### DESCRIPTION OF THE TASK
Below this line is the material. Write out only its lines from the one containing "# Professional Portfolio" through the one containing "live site: https://kecoston.github.io/professional-portfolio/", both kept, exactly.

### PROVIDED INFORMATION

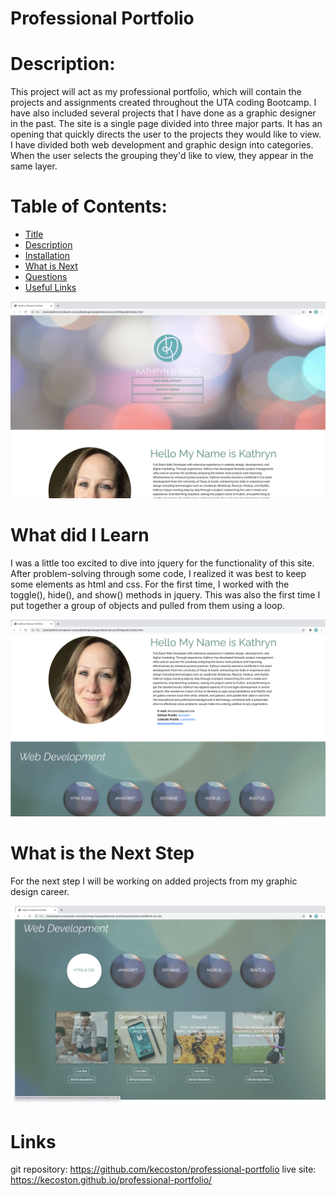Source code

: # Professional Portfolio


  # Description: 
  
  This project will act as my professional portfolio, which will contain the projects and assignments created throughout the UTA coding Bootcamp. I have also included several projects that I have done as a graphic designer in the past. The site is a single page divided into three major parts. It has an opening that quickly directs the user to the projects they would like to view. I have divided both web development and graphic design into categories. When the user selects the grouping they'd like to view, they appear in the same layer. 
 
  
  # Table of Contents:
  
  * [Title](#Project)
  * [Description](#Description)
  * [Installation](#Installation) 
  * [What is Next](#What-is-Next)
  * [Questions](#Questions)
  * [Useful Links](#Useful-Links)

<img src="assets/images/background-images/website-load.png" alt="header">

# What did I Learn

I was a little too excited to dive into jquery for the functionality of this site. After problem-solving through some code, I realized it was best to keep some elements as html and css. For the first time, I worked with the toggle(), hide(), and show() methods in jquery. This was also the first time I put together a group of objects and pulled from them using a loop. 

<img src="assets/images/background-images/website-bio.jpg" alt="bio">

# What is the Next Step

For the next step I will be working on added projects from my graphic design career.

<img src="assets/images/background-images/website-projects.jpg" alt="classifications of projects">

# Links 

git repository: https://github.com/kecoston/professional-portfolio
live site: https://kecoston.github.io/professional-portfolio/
---
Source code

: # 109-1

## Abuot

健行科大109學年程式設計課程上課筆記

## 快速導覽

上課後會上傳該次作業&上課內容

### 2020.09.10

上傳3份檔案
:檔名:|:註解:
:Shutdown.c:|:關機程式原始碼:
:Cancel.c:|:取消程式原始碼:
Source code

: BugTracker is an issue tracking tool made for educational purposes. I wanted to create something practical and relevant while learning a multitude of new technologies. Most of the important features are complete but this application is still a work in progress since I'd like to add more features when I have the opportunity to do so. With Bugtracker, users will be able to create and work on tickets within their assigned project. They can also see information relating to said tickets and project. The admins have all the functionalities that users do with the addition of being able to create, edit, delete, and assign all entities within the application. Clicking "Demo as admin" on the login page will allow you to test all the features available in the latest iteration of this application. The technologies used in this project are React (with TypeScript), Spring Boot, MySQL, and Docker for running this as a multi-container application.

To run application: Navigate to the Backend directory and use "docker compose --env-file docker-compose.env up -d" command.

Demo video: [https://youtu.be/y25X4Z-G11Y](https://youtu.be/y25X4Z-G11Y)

### ANSWER BELOW
: # Professional Portfolio


  # Description: 
  
  This project will act as my professional portfolio, which will contain the projects and assignments created throughout the UTA coding Bootcamp. I have also included several projects that I have done as a graphic designer in the past. The site is a single page divided into three major parts. It has an opening that quickly directs the user to the projects they would like to view. I have divided both web development and graphic design into categories. When the user selects the grouping they'd like to view, they appear in the same layer. 
 
  
  # Table of Contents:
  
  * [Title](#Project)
  * [Description](#Description)
  * [Installation](#Installation) 
  * [What is Next](#What-is-Next)
  * [Questions](#Questions)
  * [Useful Links](#Useful-Links)

<img src="assets/images/background-images/website-load.png" alt="header">

# What did I Learn

I was a little too excited to dive into jquery for the functionality of this site. After problem-solving through some code, I realized it was best to keep some elements as html and css. For the first time, I worked with the toggle(), hide(), and show() methods in jquery. This was also the first time I put together a group of objects and pulled from them using a loop. 

<img src="assets/images/background-images/website-bio.jpg" alt="bio">

# What is the Next Step

For the next step I will be working on added projects from my graphic design career.

<img src="assets/images/background-images/website-projects.jpg" alt="classifications of projects">

# Links 

git repository: https://github.com/kecoston/professional-portfolio
live site: https://kecoston.github.io/professional-portfolio/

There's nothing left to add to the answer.